At Saunders Country Critters, two species of lemurs are on display. Pictured above are two Ring-tailed Lemurs (Lemur catta). As their name suggests, they have distinctive tails, about 60 cm (23 inches) long, ringed in black and white. When walking on all fours on the ground, they hold their tails aloft like flags. Ring-tails are the species of lemur most commonly kept in captivity. In their native Madagascar, they are found in the dry south and south-western regions, inhabiting deciduous forest with grassy undergrowth and dense scrubland. Lemurs are diurnal, active during the day. On sunny mornings, especially after a cool night, lemurs may “sunbathe”, sitting upright in the treetops with their arms outstretched or crooked on their knees, exposing their bellies to the warm rays. In lemur society, females are dominant over males.
Also represented are Black and White Ruffed Lemurs (Varecia variegata). The white ruff that gives them their name runs under the chin and around the cheeks, ending as tufts on the ears.
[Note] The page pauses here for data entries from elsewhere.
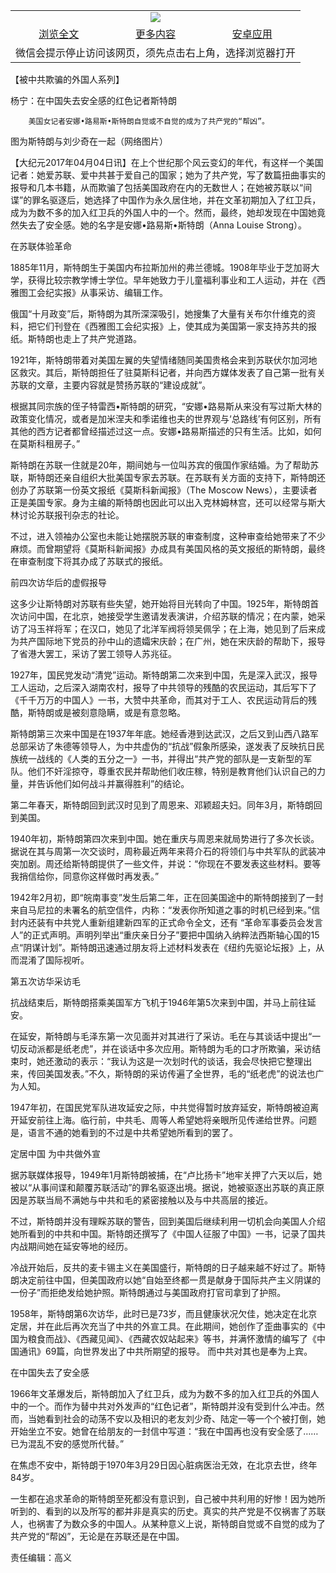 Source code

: 

<table>
  <tr>
    <td align="center" colspan="3">
      <a href="https://github.com/ogate/ogate/blob/master/README.md"><img src="https://cloud.githubusercontent.com/assets/11880933/13434984/f430fae2-e012-11e5-814f-c2df1e82b247.jpg"/></a>
    </td>
  </tr>
  <tr>
    <td align="center">
      <a href="https://s3.ap-south-1.amazonaws.com/ogatem/oGate.htm?c816144&from=oNote">浏览全文</a>
    </td>
    <td align="center">
      <a href="https://s3.ap-south-1.amazonaws.com/ogatem/oGate.htm?from=oNote">更多内容</a>
    </td>
    <td align="center">
      <a href="https://raw.githubusercontent.com/ogate/up/master/ogate.apk">安卓应用</a>
    </td>
  </tr>
  <tr>
    <td align="center" colspan="3">
      微信会提示停止访问该网页，须先点击右上角，选择浏览器打开
    </td>
  </tr>
</table>    


【被中共欺骗的外国人系列】

杨宁：在中国失去安全感的红色记者斯特朗






        美国女记者安娜•路易斯•斯特朗自觉或不自觉的成为了共产党的“帮凶”。
图为斯特朗与刘少奇在一起（网络图片）



【大纪元2017年04月04日讯】在上个世纪那个风云变幻的年代，有这样一个美国记者：她爱苏联、爱中共甚于爱自己的国家；她为了共产党，写了数篇扭曲事实的报导和几本书籍，从而欺骗了包括美国政府在内的无数世人；在她被苏联以“间谍”的罪名驱逐后，她选择了中国作为永久居住地，并在文革初期加入了红卫兵，成为为数不多的加入红卫兵的外国人中的一个。然而，最终，她却发现在中国她竟然失去了安全感。她的名字是安娜•路易斯•斯特朗（Anna Louise Strong）。


在苏联体验革命


1885年11月，斯特朗生于美国内布拉斯加州的弗兰德城。1908年毕业于芝加哥大学，获得比较宗教学博士学位。早年她致力于儿童福利事业和工人运动，并在《西雅图工会纪实报》从事采访、编辑工作。


俄国“十月政变”后，斯特朗为其所深深吸引，她搜集了大量有关布尔什维克的资料，把它们刊登在《西雅图工会纪实报》上，使其成为美国第一家支持苏共的报纸。斯特朗也走上了共产党道路。


1921年，斯特朗带着对美国左翼的失望情绪随同美国贵格会来到苏联伏尔加河地区救灾。其后，斯特朗担任了驻莫斯科记者，并向西方媒体发表了自己第一批有关苏联的文章，主要内容就是赞扬苏联的“建设成就”。


根据其同宗族的侄子特雷西•斯特朗的研究，“安娜•路易斯从来没有写过斯大林的政策变化情况，或者是加米涅夫和季诺维也夫的世界观与‘总路线’有何区别，所有其他的西方记者都曾经描述过这一点。安娜•路易斯描述的只有生活。比如，如何在莫斯科租房子。”


斯特朗在苏联一住就是20年，期间她与一位叫苏宾的俄国作家结婚。为了帮助苏联，斯特朗还亲自组织大批美国专家去苏联。在苏联有关方面的支持下，斯特朗还创办了苏联第一份英文报纸《莫斯科新闻报》（The Moscow News），主要读者正是美国专家。身为主编的斯特朗也因此可以出入克林姆林宫，还可以经常与斯大林讨论苏联报刊杂志的社论。


不过，进入领袖办公室也未能让她摆脱苏联的审查制度，这种审查给她带来了不少麻烦。而曾期望将《莫斯科新闻报》办成具有美国风格的英文报纸的斯特朗，最终在审查制度下将其办成了苏联式的报纸。


前四次访华后的虚假报导


这多少让斯特朗对苏联有些失望，她开始将目光转向了中国。1925年，斯特朗首次访问中国，在北京，她接受学生邀请发表演讲，介绍苏联的情况；在内蒙，她采访了冯玉祥将军；在汉口，她见了北洋军阀将领吴佩孚；在上海，她见到了后来成为共产国际地下党员的孙中山的遗孀宋庆龄；在广州，她在宋庆龄的帮助下，报导了省港大罢工，采访了罢工领导人苏兆征。


1927年，国民党发动“清党”运动。斯特朗第二次来到中国，先是深入武汉，报导工人运动，之后深入湖南农村，报导了中共领导的残酷的农民运动，其后写下了《千千万万的中国人》一书，大赞中共革命，而其对于工人、农民运动背后的残酷，斯特朗或是被刻意隐瞒，或是有意忽略。


斯特朗第三次来中国是在1937年年底。她经香港到达武汉，之后又到山西八路军总部采访了朱德等领导人，为中共虚伪的“抗战”假象所感染，遂发表了反映抗日民族统一战线的《人类的五分之一》一书，并得出“共产党的部队是一支新型的军队。他们不奸淫掠夺，尊重农民并帮助他们收庄稼，特别是教育他们认识自己的力量，并告诉他们如何战斗并赢得胜利”的结论。


第二年春天，斯特朗回到武汉时见到了周恩来、邓颖超夫妇。同年3月，斯特朗回到美国。


1940年初，斯特朗第四次来到中国。她在重庆与周恩来就局势进行了多次长谈。据说在其与周第一次交谈时，周称最近两年来蒋介石的将领们与中共军队的武装冲突加剧。周还给斯特朗提供了一些文件，并说：“你现在不要发表这些材料。要等我捎信给你，同意你这样做时再发表。”


1942年2月初，即“皖南事变”发生后第二年，正在回美国途中的斯特朗接到了一封来自马尼拉的未署名的航空信件，内称：“发表你所知道之事的时机已经到来。”信封内还装有中共党人重新组建新四军的正式命令全文，还有 “革命军事委员会发言人”的正式声明。声明列举出“重庆亲日分子”要把中国纳入纳粹法西斯轴心国的15点“阴谋计划”。斯特朗迅速通过朋友将上述材料发表在《纽约先驱论坛报》上，从而混淆了国际视听。


第五次访华采访毛


抗战结束后，斯特朗搭乘美国军方飞机于1946年第5次来到中国，并马上前往延安。


在延安，斯特朗与毛泽东第一次见面并对其进行了采访。毛在与其谈话中提出“一切反动派都是纸老虎”，并在谈话中多次应用。斯特朗为毛的口才所欺骗，采访结束时，她还激动的表示：“我认为这是一次划时代的谈话，我会尽快把它整理出来，传回美国发表。”不久，斯特朗的采访传遍了全世界，毛的“纸老虎”的说法也广为人知。


1947年初，在国民党军队进攻延安之际，中共觉得暂时放弃延安，斯特朗被迫离开延安前往上海。临行前，中共毛、周等人希望她将亲眼所见传递给世界。问题是，语言不通的她看到的不过是中共希望她所看到的罢了。


定居中国 为中共做外宣


据苏联媒体报导，1949年1月斯特朗被捕，在“卢比扬卡”地牢关押了六天以后，她被以“从事间谍和颠覆苏联活动”的罪名驱逐出境。据说，她被驱逐出苏联的真正原因是苏联当局不满她与中共和毛的紧密接触以及与中共高层的接近。


不过，斯特朗并没有理睬苏联的警告，回到美国后继续利用一切机会向美国人介绍她所看到的中共和中国。斯特朗还撰写了《中国人征服了中国》一书，记录了国共内战期间她在延安等地的经历。


冷战开始后，反共的麦卡锡主义在美国盛行，斯特朗的日子越来越不好过了。斯特朗决定前往中国，但美国政府以她“自始至终都一贯是献身于国际共产主义阴谋的一份子”而拒绝发给她护照。斯特朗通过与美国政府打官司拿到了护照。


1958年，斯特朗第6次访华，此时已是73岁，而且健康状况欠佳，她决定在北京定居，并在此后再次充当了中共的外宣工具。在此期间，她创作了歪曲事实的《中国为粮食而战》、《西藏见闻》、《西藏农奴站起来》等书，并满怀激情的编写了《中国通讯》69篇，向世界发出了中共所期望的报导。 而中共对其也是奉为上宾。


在中国失去了安全感


1966年文革爆发后，斯特朗加入了红卫兵，成为为数不多的加入红卫兵的外国人中的一个。而作为替中共对外发声的“红色记者”，斯特朗并没有受到什么冲击。然而，当她看到社会的动荡不安以及相识的老友刘少奇、陆定一等一个个被打倒，她开始坐立不安。她曾在给朋友的一封信中写道：“我在中国再也没有安全感了……已为混乱不安的感觉所代替。”


在焦虑不安中，斯特朗于1970年3月29日因心脏病医治无效，在北京去世，终年84岁。


一生都在追求革命的斯特朗至死都没有意识到，自己被中共利用的好惨！因为她所听到的、看到的以及所写的都并非是真实的历史。真实的共产党是不仅祸害了苏联人，也祸害了为数众多的中国人。从某种意义上说，斯特朗自觉或不自觉的成为了共产党的“帮凶”，无论是在苏联还是在中国。


责任编辑：高义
Ruffed Lemurs are noted for their loud, raucous calls, and the lemur pictured below was pleased to demonstrate this feature. Black and White Ruffed Lemurs live in the primary and secondary rainforest in the lowlands and mid-altitude regions of Madagascar.
Lemurs are primates, found only on Madagascar, the 4th largest island in the world. Madagascar separated from Africa more than 100 million years ago. About 80% of the plants and animals found there are endemic, found nowhere else on Earth. Madagascar is so unique it is sometimes termed “The Eighth Continent”. People reached Madagascar only about 1500 years ago, but since then about a third of lemur species, (mostly the largest, most slow-moving ones) have become extinct, and about 80% of those remaining are threatened with extinction. Black and White Ruffed Lemurs are classed as Critically Endangered, meaning that they face a very high risk of extinction in the near future. Ring-tailed Lemurs are classed as Vulnerable, meaning they face a high risk of extinction in the medium-term future. The main threat to lemurs is the overpopulation of the island by impoverished humans. Lemurs suffer from the uncontrolled destruction of their forest habitat, overgrazing and wildfires, and wood collection for charcoal production. They are also subject to poaching for food and collection as pets.
Unfortunately, far from improving, the outlook for lemurs has recently taken a turn for the worst, as political turmoil has broken out on Madagascar, threatening the $400 million eco-industry, a vital source of income, and turning loose pillaging gangs in the forests.